I'm looking for any advice or wisdom related to starting a line of high-end (?) modular cabinets to be produced in our shop for local designers and retailers to sell. I believe it could be done fairly simply and we could run this in conjunction with our normal workload. Basically, I would convert my normal product lines into a totally modular system and market it to design and retail shops.
I would think that to do this and really make money at it you would want to build frameless cabinets with melamine or possibly prefinished maple. Everything would need to be cut on cnc and dado construction or a drill and dowel machine with a case clamp would even be better. To start out I would build them to order but only offer certain sizes. I think it would be hard to stock inventory with it being new and just see how it goes.
Isnt this pretty much what every stock cab production shop that is aggressively watching production is doing now? Im not sure what you mean by "modular". Perhaps thats what your thinking your niche is.

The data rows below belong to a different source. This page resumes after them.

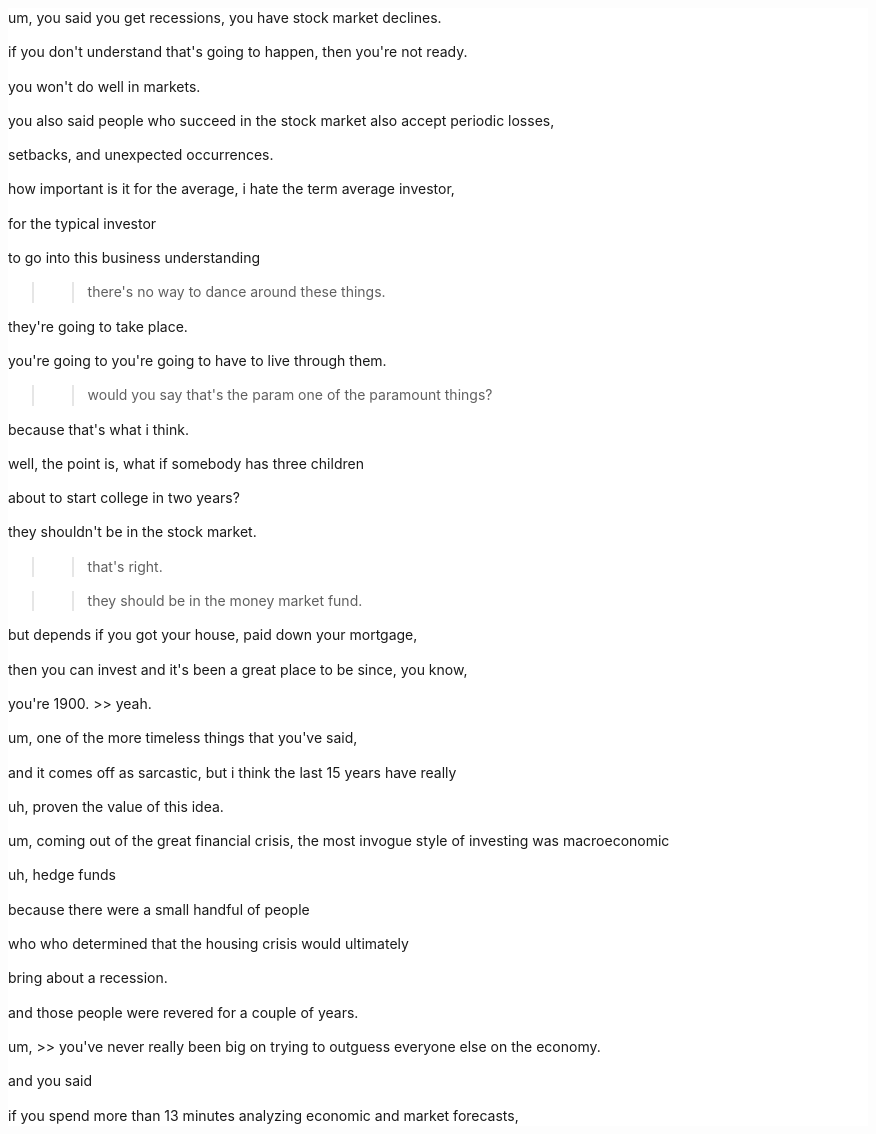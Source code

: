  um, you said you get recessions, you have stock market declines.

 if you don't understand that's going to happen, then you're not ready.

 you won't do well in markets.

 you also said people who succeed in the stock market also accept periodic losses,

 setbacks, and unexpected occurrences.

 how important is it for the average, i hate the term average investor,

 for the typical investor

 to go into this business understanding

 >> there's no way to dance around these things.

 they're going to take place.

 you're going to you're going to have to live through them.

 >> would you say that's the param one of the paramount things?

 because that's what i think.

 well, the point is, what if somebody has three children

 about to start college in two years?

 they shouldn't be in the stock market.

 >> that's right.

 >> they should be in the money market fund.

 but depends if you got your house, paid down your mortgage,

 then you can invest and it's been a great place to be since, you know,

 you're 1900. >> yeah.

 um, one of the more timeless things that you've said,

 and it comes off as sarcastic, but i think the last 15 years have really

 uh, proven the value of this idea.

 um, coming out of the great financial crisis, the most invogue style of investing was macroeconomic

 uh, hedge funds

 because there were a small handful of people

 who who determined that the housing crisis would ultimately

 bring about a recession.

 and those people were revered for a couple of years.

 um, >> you've never really been big on trying to outguess everyone else on the economy.

 and you said

 if you spend more than 13 minutes analyzing economic and market forecasts,
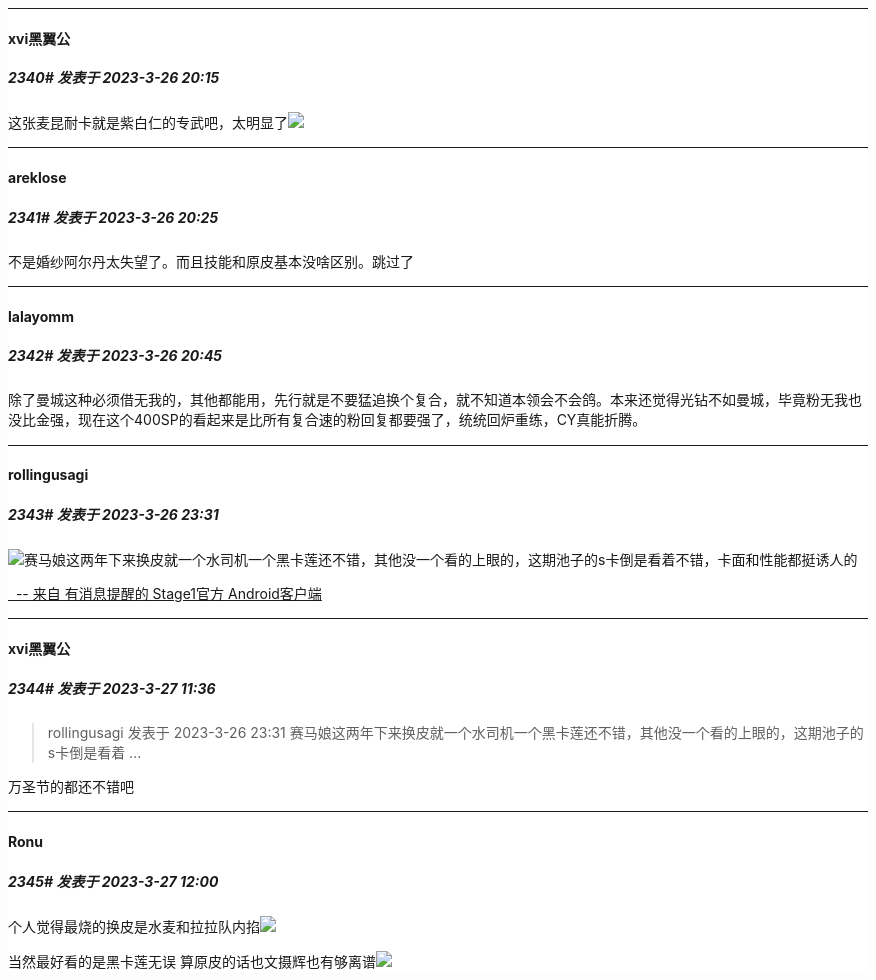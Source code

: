 
*****

####  xvi黑翼公  
##### 2340#       发表于 2023-3-26 20:15

这张麦昆耐卡就是紫白仁的专武吧，太明显了<img src="https://static.saraba1st.com/image/smiley/face2017/067.png" referrerpolicy="no-referrer">


*****

####  areklose  
##### 2341#       发表于 2023-3-26 20:25

不是婚纱阿尔丹太失望了。而且技能和原皮基本没啥区别。跳过了


*****

####  lalayomm  
##### 2342#       发表于 2023-3-26 20:45

除了曼城这种必须借无我的，其他都能用，先行就是不要猛追换个复合，就不知道本领会不会鸽。本来还觉得光钻不如曼城，毕竟粉无我也没比金强，现在这个400SP的看起来是比所有复合速的粉回复都要强了，统统回炉重练，CY真能折腾。


*****

####  rollingusagi  
##### 2343#       发表于 2023-3-26 23:31

<img src="https://static.saraba1st.com/image/smiley/face2017/027.png" referrerpolicy="no-referrer">赛马娘这两年下来换皮就一个水司机一个黑卡莲还不错，其他没一个看的上眼的，这期池子的s卡倒是看着不错，卡面和性能都挺诱人的

[  -- 来自 有消息提醒的 Stage1官方 Android客户端](https://www.coolapk.com/apk/140634)


*****

####  xvi黑翼公  
##### 2344#       发表于 2023-3-27 11:36

<blockquote>rollingusagi 发表于 2023-3-26 23:31
赛马娘这两年下来换皮就一个水司机一个黑卡莲还不错，其他没一个看的上眼的，这期池子的s卡倒是看着 ...</blockquote>
万圣节的都还不错吧


*****

####  Ronu  
##### 2345#       发表于 2023-3-27 12:00

个人觉得最烧的换皮是水麦和拉拉队内掐<img src="https://static.saraba1st.com/image/smiley/face2017/081.png" referrerpolicy="no-referrer">

当然最好看的是黑卡莲无误
算原皮的话也文摄辉也有够离谱<img src="https://static.saraba1st.com/image/smiley/face2017/077.png" referrerpolicy="no-referrer">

When I think of low inventory, fast turn, "modular", I think of Ikea or very standardized production. In our market that doenst usually jive with "high end" though I do see a lot of cabinets going into high end homes that look identical to what I see when waiting at the dentist or the doctors office. Great marketing can get you anywhere.
MarkB, Yes I do mean "standardized production" but I think that is not necessarily IKEA. I assume when talking to a bunch of cabinet guys we all know what modular means, but maybe not so let me define this term. I mean a standardized product line of cabinets that can be sold through dealers. Basically standard sizes and other components that can be produced and reproduced in my shop. I would offer different finishes, cabinet sizes, and specific components. This would create a modular system, different modules that fit together to make a kitchen.
This is different from my custom offering because.
1. I would not be dealing directly with the customer.
2. As a custom shop, I bid on anything. The sky is the limit. If the designer can think it up then I will find a way to make it. For this product line, I would only offer a select number of items.
3. I could maximize efficiency through repetition.
3. I could maximize efficiency through repetition.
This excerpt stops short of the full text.